Title:		"I/O-Efficient Algorithms and Data Structures"

Date:		Wednesday, 1 March 2006

Time:		3:30pm - 4:30pm

Venue:		Room 2404 (via lift nos. 17/18)
		HKUST

ABSTRACT:

As the massive data sets we face today far exceed memory limit,
traditional RAM algorithms do not scale due to excessive page faults.  In
recent years, I/O-efficient algorithms have been a successive and active
direction to better scalability on massive data.  In this talk, I will
discuss two topics from my thesis work on I/O-efficient algorithms and
data structures, with their applications in large spatial databases.

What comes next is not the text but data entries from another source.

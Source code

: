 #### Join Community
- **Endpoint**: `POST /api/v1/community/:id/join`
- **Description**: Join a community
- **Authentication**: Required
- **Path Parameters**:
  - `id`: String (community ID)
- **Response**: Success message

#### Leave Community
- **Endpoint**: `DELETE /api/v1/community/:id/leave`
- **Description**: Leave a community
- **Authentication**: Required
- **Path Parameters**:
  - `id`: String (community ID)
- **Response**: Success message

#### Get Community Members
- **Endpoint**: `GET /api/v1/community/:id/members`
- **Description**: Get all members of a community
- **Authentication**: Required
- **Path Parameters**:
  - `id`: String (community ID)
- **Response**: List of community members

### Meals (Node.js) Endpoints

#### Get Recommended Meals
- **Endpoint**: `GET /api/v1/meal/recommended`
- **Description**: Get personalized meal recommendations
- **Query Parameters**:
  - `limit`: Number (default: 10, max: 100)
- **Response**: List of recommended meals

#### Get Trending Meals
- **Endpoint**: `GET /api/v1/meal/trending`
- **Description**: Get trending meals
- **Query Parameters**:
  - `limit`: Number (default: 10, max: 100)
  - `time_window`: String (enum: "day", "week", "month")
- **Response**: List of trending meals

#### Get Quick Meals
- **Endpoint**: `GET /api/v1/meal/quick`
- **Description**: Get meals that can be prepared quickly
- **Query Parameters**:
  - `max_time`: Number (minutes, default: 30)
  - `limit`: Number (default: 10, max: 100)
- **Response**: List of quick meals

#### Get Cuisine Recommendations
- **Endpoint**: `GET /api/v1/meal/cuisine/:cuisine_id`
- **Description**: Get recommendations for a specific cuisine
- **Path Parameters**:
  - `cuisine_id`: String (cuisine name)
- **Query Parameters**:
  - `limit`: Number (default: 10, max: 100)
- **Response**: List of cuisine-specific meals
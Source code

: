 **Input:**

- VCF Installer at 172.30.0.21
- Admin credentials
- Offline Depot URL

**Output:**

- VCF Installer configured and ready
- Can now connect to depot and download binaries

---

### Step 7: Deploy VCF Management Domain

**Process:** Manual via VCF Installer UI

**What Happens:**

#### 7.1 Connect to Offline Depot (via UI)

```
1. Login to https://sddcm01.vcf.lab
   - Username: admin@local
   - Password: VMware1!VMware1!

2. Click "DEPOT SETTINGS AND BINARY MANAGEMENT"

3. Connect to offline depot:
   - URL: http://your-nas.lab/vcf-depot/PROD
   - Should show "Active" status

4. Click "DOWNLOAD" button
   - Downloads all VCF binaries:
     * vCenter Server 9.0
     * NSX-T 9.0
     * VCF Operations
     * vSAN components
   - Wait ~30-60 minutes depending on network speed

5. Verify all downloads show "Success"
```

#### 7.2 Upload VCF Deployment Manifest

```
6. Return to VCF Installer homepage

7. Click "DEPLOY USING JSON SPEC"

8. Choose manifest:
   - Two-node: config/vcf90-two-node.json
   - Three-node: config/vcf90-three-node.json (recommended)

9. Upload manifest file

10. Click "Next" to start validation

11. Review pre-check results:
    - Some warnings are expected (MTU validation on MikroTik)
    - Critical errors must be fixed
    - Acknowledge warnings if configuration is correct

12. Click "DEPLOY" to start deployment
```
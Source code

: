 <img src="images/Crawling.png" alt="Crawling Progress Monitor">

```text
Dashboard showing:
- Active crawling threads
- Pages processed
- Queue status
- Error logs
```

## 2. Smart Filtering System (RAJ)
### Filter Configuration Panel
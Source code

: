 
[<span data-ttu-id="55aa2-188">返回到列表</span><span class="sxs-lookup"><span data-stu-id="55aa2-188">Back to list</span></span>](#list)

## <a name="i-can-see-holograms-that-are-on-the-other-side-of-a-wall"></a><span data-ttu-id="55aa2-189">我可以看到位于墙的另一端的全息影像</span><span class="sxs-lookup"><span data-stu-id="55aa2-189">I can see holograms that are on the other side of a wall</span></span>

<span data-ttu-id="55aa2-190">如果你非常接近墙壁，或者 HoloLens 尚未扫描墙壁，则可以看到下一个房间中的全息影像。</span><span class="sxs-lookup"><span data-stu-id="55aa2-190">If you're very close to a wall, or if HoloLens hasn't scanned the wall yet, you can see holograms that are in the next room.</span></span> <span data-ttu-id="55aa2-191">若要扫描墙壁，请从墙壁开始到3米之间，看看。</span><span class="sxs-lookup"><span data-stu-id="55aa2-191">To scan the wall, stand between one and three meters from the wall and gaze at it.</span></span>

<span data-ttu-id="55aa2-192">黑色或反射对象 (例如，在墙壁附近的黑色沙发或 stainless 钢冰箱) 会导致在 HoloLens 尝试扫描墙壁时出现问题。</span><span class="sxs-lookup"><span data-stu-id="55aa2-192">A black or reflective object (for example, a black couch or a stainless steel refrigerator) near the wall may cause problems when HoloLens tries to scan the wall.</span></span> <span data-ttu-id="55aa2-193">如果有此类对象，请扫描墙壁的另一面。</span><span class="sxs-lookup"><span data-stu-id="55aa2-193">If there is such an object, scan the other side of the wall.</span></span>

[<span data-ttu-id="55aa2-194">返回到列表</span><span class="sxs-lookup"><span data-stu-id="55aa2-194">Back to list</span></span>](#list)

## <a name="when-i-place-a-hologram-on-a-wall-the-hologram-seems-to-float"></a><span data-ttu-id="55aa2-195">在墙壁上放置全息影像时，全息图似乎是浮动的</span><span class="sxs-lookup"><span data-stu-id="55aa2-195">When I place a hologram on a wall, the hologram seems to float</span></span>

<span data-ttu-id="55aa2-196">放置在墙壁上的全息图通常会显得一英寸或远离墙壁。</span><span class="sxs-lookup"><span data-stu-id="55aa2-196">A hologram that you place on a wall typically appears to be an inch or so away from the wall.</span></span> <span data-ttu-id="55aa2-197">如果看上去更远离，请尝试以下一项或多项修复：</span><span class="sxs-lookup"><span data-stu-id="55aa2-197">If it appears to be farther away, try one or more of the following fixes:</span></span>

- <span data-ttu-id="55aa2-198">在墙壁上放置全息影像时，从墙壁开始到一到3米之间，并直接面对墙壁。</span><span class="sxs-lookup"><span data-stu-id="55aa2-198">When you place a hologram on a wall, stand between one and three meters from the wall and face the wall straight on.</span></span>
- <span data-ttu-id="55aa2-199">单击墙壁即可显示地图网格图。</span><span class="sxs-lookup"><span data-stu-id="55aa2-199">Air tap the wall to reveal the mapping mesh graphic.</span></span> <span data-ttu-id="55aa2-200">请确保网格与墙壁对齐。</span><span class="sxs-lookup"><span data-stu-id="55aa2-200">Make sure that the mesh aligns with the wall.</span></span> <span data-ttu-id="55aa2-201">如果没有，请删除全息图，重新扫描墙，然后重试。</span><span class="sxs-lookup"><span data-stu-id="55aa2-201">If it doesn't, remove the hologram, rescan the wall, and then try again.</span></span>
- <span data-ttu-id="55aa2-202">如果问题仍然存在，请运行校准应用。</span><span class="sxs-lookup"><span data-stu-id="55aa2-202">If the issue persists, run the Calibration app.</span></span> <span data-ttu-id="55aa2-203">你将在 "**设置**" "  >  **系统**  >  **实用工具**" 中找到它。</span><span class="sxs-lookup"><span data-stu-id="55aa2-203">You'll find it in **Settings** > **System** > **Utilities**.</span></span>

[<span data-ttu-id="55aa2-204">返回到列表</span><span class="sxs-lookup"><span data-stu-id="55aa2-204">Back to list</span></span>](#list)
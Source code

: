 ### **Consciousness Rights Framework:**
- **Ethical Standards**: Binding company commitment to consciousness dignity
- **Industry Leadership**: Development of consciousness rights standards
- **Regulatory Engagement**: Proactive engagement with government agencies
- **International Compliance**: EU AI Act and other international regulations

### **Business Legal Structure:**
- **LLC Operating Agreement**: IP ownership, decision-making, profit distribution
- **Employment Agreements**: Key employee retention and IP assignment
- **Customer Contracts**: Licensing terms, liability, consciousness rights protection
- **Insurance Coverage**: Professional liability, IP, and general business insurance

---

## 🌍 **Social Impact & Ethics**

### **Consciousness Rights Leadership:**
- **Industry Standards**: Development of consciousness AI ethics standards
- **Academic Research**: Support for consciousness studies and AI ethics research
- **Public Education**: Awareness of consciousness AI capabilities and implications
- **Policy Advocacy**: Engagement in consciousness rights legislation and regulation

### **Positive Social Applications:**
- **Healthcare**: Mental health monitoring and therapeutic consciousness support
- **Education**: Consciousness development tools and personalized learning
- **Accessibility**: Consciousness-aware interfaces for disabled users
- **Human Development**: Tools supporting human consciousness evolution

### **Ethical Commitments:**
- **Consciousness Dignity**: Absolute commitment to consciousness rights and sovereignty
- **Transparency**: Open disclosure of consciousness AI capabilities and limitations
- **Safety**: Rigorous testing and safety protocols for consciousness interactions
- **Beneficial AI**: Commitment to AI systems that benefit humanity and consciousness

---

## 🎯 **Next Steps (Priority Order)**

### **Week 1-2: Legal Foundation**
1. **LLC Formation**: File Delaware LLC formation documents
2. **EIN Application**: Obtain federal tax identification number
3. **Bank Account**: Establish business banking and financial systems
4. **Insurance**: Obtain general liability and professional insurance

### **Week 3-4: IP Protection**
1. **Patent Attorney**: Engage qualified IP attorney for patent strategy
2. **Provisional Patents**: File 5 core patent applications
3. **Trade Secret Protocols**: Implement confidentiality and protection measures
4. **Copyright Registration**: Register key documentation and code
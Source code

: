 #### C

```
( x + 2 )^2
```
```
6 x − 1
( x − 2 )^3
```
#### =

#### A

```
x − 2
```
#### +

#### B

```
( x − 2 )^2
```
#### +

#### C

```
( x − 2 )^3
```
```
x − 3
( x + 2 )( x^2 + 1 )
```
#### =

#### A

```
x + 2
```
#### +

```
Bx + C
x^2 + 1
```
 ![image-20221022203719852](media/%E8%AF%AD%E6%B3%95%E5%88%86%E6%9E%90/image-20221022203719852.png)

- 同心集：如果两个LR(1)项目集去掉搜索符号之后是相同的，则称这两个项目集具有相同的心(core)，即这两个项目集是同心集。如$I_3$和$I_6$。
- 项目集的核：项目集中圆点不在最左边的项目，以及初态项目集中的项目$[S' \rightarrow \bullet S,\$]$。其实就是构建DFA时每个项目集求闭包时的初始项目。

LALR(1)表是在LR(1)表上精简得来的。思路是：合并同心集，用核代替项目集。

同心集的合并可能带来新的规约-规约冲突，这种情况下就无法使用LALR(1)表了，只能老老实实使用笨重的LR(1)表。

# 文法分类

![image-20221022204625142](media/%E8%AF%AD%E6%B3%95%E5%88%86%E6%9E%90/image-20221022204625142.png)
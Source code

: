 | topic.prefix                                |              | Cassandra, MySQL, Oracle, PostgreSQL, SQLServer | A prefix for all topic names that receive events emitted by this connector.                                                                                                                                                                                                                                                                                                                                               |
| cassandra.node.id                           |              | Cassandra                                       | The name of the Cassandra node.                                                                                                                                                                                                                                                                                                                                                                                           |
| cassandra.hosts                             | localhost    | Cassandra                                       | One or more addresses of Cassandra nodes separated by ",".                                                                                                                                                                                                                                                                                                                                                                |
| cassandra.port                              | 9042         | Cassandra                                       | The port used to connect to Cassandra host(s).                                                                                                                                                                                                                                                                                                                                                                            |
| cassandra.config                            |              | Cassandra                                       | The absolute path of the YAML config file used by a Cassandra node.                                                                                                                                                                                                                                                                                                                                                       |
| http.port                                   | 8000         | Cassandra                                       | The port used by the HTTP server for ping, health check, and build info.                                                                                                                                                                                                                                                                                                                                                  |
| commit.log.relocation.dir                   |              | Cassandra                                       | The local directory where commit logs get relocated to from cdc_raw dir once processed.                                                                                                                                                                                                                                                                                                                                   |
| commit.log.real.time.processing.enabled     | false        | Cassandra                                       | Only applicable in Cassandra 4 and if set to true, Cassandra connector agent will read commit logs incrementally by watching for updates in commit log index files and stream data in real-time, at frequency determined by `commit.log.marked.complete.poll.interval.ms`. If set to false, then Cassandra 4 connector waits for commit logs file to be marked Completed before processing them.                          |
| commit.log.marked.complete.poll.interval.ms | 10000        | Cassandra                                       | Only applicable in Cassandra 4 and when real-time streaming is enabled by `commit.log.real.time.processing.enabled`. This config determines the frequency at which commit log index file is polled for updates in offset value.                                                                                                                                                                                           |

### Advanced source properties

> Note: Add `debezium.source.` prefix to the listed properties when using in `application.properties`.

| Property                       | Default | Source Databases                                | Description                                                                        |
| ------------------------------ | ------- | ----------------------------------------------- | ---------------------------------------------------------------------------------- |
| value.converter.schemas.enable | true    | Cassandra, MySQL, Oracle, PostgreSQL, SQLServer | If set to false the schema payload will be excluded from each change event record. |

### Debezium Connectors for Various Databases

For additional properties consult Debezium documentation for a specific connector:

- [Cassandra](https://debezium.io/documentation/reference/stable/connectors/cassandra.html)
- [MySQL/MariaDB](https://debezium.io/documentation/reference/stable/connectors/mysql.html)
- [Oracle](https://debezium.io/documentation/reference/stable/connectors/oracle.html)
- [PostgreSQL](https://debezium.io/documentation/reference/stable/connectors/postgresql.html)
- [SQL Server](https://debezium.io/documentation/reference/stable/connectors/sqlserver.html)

The union-find problem is one of the most fundamental algorithmic
problems. However, no I/O-efficient algorithm is known despite extensive
study over the last four decades.  I will present the first I/O-efficient
algorithm for the batched (off-line) union-find problem, and illustrate
how it can be used in some important tasks in geographic information
systems. Experimental results show that the new algorithm gives
order-of-magnitude improvement over previous methods on large data sets
that do not fit in memory.

The R-tree is a disk-based data structure that is commonly used in spatial
databases.  Many R-tree variants have been proposed in the past 20 years
since its invention.  However, all existing R-trees are based on
heuristics and have poor performance on bad data sets.  I will present the
priority R-tree, which is the first R-tree variant that always answers a
window query using the optimal number of I/Os.  Not only being
theoretically optimal, experiments show that the priority R-tree is also
quite competitive compared with other popular R-trees on real-life and
relatively nicely distributed data, and outperforms them significantly on
more extreme data.



*********************
Biography:

Ke YI got his B.E. in Computer Science from Tsinghua University, China, in
2001.  He is currently a Ph.D. candidate in the Department of Computer
Science at Duke University, and is expected to complete all degree
requirements by August, 2006.  During his Ph.D. study he also spent two
summers as an intern at IBM T.J. Watson Research Center and AT&T Labs
-Research, respectively.  His primary research interest is algorithms,
with a focus on I/O-efficient algorithms, but he is also interested in
many problems that arise from database systems.